Causes: With over 100 different strands of the virus, 40 of which can affect the genitals, anus, mouth or throat, HPV is the most common STD. Two types of HPV can cause genital warts and nearly a dozen other strands can result in cancer. Cervical cancer is the most common, but these types have caused cancer in the throat, vagina, vulva, penis, and anus.

How you get it: Similar to herpes, HPV only requires skin-to-skin contact to be contracted.

Symptoms: With lower risk, non-cancer-causing HPV types, genital warts will appear. They look similar to those warts people get on their hands or feet.

Cancer-causing HPV is symptomless unless it’s developed into the pre-cancerous cells or cancer. Regular check-ups are extremely important to making sure you don’t develop problems from symptomless high-risk HPV.

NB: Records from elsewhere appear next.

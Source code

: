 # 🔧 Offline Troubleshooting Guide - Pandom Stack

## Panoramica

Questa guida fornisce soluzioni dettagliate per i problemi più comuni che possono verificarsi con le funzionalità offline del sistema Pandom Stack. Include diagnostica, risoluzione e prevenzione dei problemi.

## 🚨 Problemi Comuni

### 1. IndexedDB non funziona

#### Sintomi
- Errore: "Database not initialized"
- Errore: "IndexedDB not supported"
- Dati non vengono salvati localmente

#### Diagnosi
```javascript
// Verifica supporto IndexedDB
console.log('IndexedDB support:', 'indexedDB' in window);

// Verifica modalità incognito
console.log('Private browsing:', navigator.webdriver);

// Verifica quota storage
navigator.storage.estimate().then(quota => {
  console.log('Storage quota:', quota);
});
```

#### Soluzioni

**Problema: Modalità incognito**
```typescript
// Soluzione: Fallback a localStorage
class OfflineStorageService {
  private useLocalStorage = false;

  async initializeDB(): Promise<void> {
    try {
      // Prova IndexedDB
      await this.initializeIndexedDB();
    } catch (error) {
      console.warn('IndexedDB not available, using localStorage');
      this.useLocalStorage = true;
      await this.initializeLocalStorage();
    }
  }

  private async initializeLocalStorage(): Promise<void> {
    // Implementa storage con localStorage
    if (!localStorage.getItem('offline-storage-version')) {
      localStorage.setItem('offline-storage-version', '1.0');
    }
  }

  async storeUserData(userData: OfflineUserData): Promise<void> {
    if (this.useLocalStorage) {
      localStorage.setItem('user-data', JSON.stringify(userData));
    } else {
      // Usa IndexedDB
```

Most affected group: This varies a lot as it is extremely common. According to the CDC, in 2013–2014, "any genital HPV prevalence among adults ages 18 to 59, was 42.5 percent in the total population, 45.2 percent among men, and 39.9 percent among women; high-risk genital HPV prevalence was 22.7 percent in the total population, 25.1 percent among men, and 20.4 percent among women."

Cure: While there is no cure for HPV, there are multiple procedures to remove pre-cancerous cells from the cervix for women. There are also vaccines available to prevent both cancer-causing and genital wart-causing types of HPV.

If left untreated: As stated above, if left untreated, high-risk HPV can turn cancerous.